Problem description: In the entries below, find every line holding the string "classList" and collect it.
#### Data extract ####
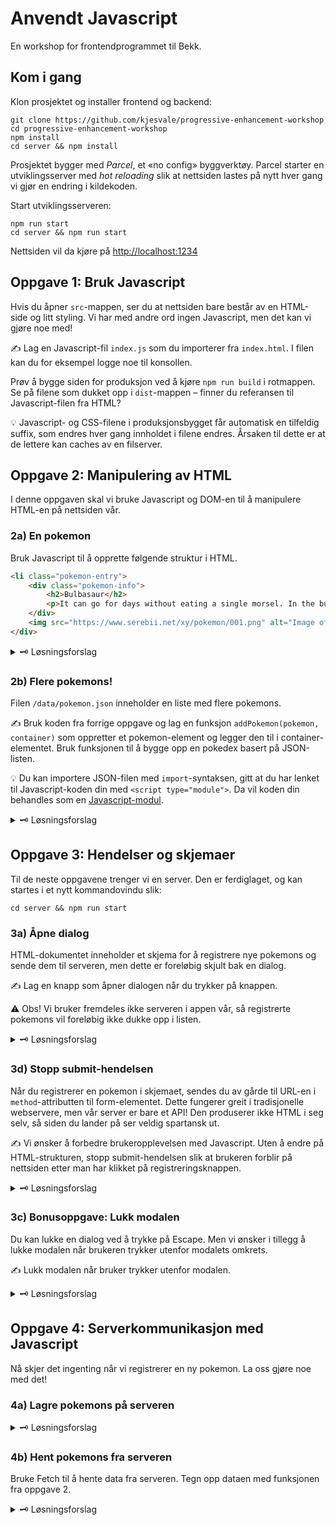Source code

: # Anvendt Javascript

En workshop for frontendprogrammet til Bekk.

## Kom i gang

Klon prosjektet og installer frontend og backend:

```
git clone https://github.com/kjesvale/progressive-enhancement-workshop
cd progressive-enhancement-workshop
npm install
cd server && npm install
```

Prosjektet bygger med _Parcel_, et «no config» byggverktøy. Parcel starter en utviklingsserver med _hot reloading_ slik at nettsiden lastes på nytt hver gang vi gjør en endring i kildekoden.

Start utviklingsserveren:

```
npm run start
cd server && npm run start
```

Nettsiden vil da kjøre på [http://localhost:1234](http://localhost:1234)

## Oppgave 1: Bruk Javascript

Hvis du åpner `src`-mappen, ser du at nettsiden bare består av en HTML-side og litt styling. Vi har med andre ord ingen Javascript, men det kan vi gjøre noe med!

✍️ Lag en Javascript-fil `index.js` som du importerer fra `index.html`. I filen kan du for eksempel logge noe til konsollen.

Prøv å bygge siden for produksjon ved å kjøre `npm run build` i rotmappen. Se på filene som dukket opp i `dist`-mappen – finner du referansen til Javascript-filen fra HTML?

💡 Javascript- og CSS-filene i produksjonsbygget får automatisk en tilfeldig suffix, som endres hver gang innholdet i filene endres. Årsaken til dette er at de lettere kan caches av en filserver.

## Oppgave 2: Manipulering av HTML

I denne oppgaven skal vi bruke Javascript og DOM-en til å manipulere HTML-en på nettsiden vår.

### 2a) En pokemon

Bruk Javascript til å opprette følgende struktur i HTML.

```html
<li class="pokemon-entry">
    <div class="pokemon-info">
        <h2>Bulbasaur</h2>
        <p>It can go for days without eating a single morsel. In the bulb on its back, it stores energy.</p>
    </div>
    <img src="https://www.serebii.net/xy/pokemon/001.png" alt="Image of Bulbasaur" />
</div>
```

<details>
<summary>🗝 Løsningsforslag</summary>

```js
/* Opprett pokemon-noden som et listeelement */
const pokemonNode = document.createElement("li");
pokemonNode.classList.add("pokemon-entry");

/* Opprett tittel, beskrivelse og bilde */
const pokemonTitleNode = document.createElement("h2");
pokemonTitleNode.innerText = "Bulbasaur";

const pokemonDescNode = document.createElement("p");
pokemonDescNode.innerText =
    "It can go for days without eating a single morsel. In the bulb on its back, it stores energy.";

const pokemonImgNode = document.createElement("img");
pokemonImgNode.src = "https://www.serebii.net/xy/pokemon/001.png";
pokemonImgNode.alt = `Image of Bulbasaur`;

/* Legg tittel og beskrivelse i en ny div for informasjonen */
const pokemonInfoNode = document.createElement("div");
pokemonInfoNode.classList.add("pokemon-info");
pokemonInfoNode.appendChild(pokemonTitleNode);
pokemonInfoNode.appendChild(pokemonDescNode);

/* Legg info-noden og bilde-noden i pokemon-noden */
pokemonNode.appendChild(pokemonInfoNode);
pokemonNode.appendChild(pokemonImgNode);

/* Til slutt, legg til pokemon-noden i listen over pokemons */
const pokemonList = document.getElementById("pokemon-list");
pokemonList.appendChild(pokemonNode);
```

</details>


### 2b) Flere pokemons!

Filen `/data/pokemon.json` inneholder en liste med flere pokemons.

✍️ Bruk koden fra forrige oppgave og lag en funksjon `addPokemon(pokemon, container)` som oppretter et pokemon-element og legger den til i container-elementet. Bruk funksjonen til å bygge opp en pokedex basert på JSON-listen.

💡 Du kan importere JSON-filen med `import`-syntaksen, gitt at du har lenket til Javascript-koden din med `<script type="module">`. Da vil koden din behandles som en [Javascript-modul](https://developer.mozilla.org/en-US/docs/Web/JavaScript/Guide/Modules).

<details>
<summary>🗝 Løsningsforslag</summary>

```js
import pokemon from "../../data/pokemon.json";

populatePokemonList();

export function populatePokemonList() {
    const pokemonList = document.getElementById("pokemon-list");

    pokemon.forEach((pokemon) => {
        renderPokemon(pokemon, pokemonList);
    });
}

export function paintPokemon(pokemon, container) {
    console.log("Adding pokemon", pokemon.name);

    const pokemonNode = document.createElement("li");
    pokemonNode.classList.add("pokemon-entry");

    const pokemonTitleNode = document.createElement("h2");
    pokemonTitleNode.innerText = pokemon.name;

    const pokemonDescNode = document.createElement("p");
    pokemonDescNode.innerText = pokemon.description;

    const pokemonImgNode = document.createElement("img");
    pokemonImgNode.src = pokemon.image;
    pokemonImgNode.alt = `Image of ${pokemon.name}`;

    /* Zoom pokemons på hover */
    pokemonImgNode.addEventListener("mouseenter", () => {
        pokemonImgNode.classList.add("enlarge");
    });

    pokemonImgNode.addEventListener("mouseleave", () => {
        pokemonImgNode.classList.remove("enlarge");
    });

    const pokemonInfoNode = document.createElement("div");
    pokemonInfoNode.classList.add("pokemon-info");
    pokemonInfoNode.appendChild(pokemonTitleNode);
    pokemonInfoNode.appendChild(pokemonDescNode);

    /* Legg info-noden og bilde-noden i pokemon-noden */
    pokemonNode.appendChild(pokemonInfoNode);
    pokemonNode.appendChild(pokemonImgNode);

    /* Til slutt, legg til pokemon-noden i listen over pokemons */
    container.appendChild(pokemonNode);
}
```

</details>

## Oppgave 3: Hendelser og skjemaer

Til de neste oppgavene trenger vi en server. Den er ferdiglaget, og kan startes i et nytt kommandovindu slik:

```
cd server && npm run start
```

### 3a) Åpne dialog

HTML-dokumentet inneholder et skjema for å registrere nye pokemons og sende dem til serveren, men dette er foreløbig skjult bak en dialog.

✍️ Lag en knapp som åpner dialogen når du trykker på knappen.

⚠️ Obs! Vi bruker fremdeles ikke serveren i appen vår, så registrerte pokemons vil foreløbig ikke dukke opp i listen.

<details>
<summary>🗝 Løsningsforslag</summary>

```js
configureDialog();

export function configureDialog() {
    const pokemonDialogButton = document.getElementById(
        "pokemon-dialog-button"
    );

    const pokemonDialog = document.getElementById("pokemon-dialog");

    pokemonDialogButton.addEventListener("click", () => {
        pokemonDialog.showModal();
    });
}
```

</details>

### 3d) Stopp submit-hendelsen

Når du registrerer en pokemon i skjemaet, sendes du av gårde til URL-en i `method`-attributten til form-elementet. Dette fungerer greit i tradisjonelle webservere, men vår server er bare et API! Den produserer ikke HTML i seg selv, så siden du lander på ser veldig spartansk ut.

✍️ Vi ønsker å forbedre brukeropplevelsen med Javascript. Uten å endre på HTML-strukturen, stopp submit-hendelsen slik at brukeren forblir på nettsiden etter man har klikket på registreringsknappen.

<details>
<summary>🗝 Løsningsforslag</summary>

```js
configureForm();

export function configureForm() {
    const form = document.getElementById("pokemon-form");

    form.addEventListener("submit", (event) => {
        event.preventDefault();
    });
}
```

</details>

### 3c) Bonusoppgave: Lukk modalen

Du kan lukke en dialog ved å trykke på Escape. Men vi ønsker i tillegg å lukke modalen når brukeren trykker utenfor modalets omkrets.

✍️ Lukk modalen når bruker trykker utenfor modalen.

<details>
<summary>🗝 Løsningsforslag</summary>

```js
configureCloseDialog();

export function configureCloseDialog() {
    const pokemonDialog = document.getElementById("pokemon-dialog");

    pokemonDialog.addEventListener("click", (event) => {
        const rectangle = pokemonDialog.getBoundingClientRect();

        if (
            event.clientY < rectangle.top ||
            event.clientY > rectangle.bottom ||
            event.clientX < rectangle.left ||
            event.clientX > rectangle.right
        ) {
            pokemonDialog.close();
        }
    });
}
```

</details>

## Oppgave 4: Serverkommunikasjon med Javascript

Nå skjer det ingenting når vi registrerer en ny pokemon. La oss gjøre noe med det!

### 4a) Lagre pokemons på serveren

<details>
<summary>🗝 Løsningsforslag</summary>

```js
const form = document.getElementById("pokemon-form");
const dialog = document.getElementById("pokemon-dialog");

handleFormSubmit();

export function handleFormSubmit() {
    form.addEventListener("submit", (event) => {
        event.preventDefault();

        const formData = new FormData(form);
        const pokemon = Object.fromEntries(formData);

        registerPokemon(pokemon);
    });
}

async function registerPokemon(pokemon) {
    console.log("formdata", pokemon);

    const response = await fetch("/api/pokemon", {
        method: "POST",
        body: JSON.stringify(pokemon),
        headers: {
            "Content-Type": "application/json",
        },
    });

    if (response.ok) {
        window.alert(await response.text());

        dialog.close();
        form.reset();
    }
}
```

</details>

### 4b) Hent pokemons fra serveren

Bruke Fetch til å hente data fra serveren. Tegn opp dataen med funksjonen fra oppgave 2.

<details>
<summary>🗝 Løsningsforslag</summary>

```js
const pokemonList = document.getElementById("pokemon-list");

populatePokemonsFromServer();

export async function populatePokemonsFromServer() {
    const response = await fetch("/api/pokemon");
    const pokemons = await response.json();

    // Fjern alt fra listen
    pokemonList.textContent = "";

    // Legg til pokemons fra server
    pokemons.forEach((pokemon) => {
        renderPokemon(pokemon, pokemonList);
    });
}
```

</details>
####
Task answer:
pokemonNode.classList.add("pokemon-entry");
pokemonInfoNode.classList.add("pokemon-info");
    pokemonNode.classList.add("pokemon-entry");
        pokemonImgNode.classList.add("enlarge");
        pokemonImgNode.classList.remove("enlarge");
    pokemonInfoNode.classList.add("pokemon-info");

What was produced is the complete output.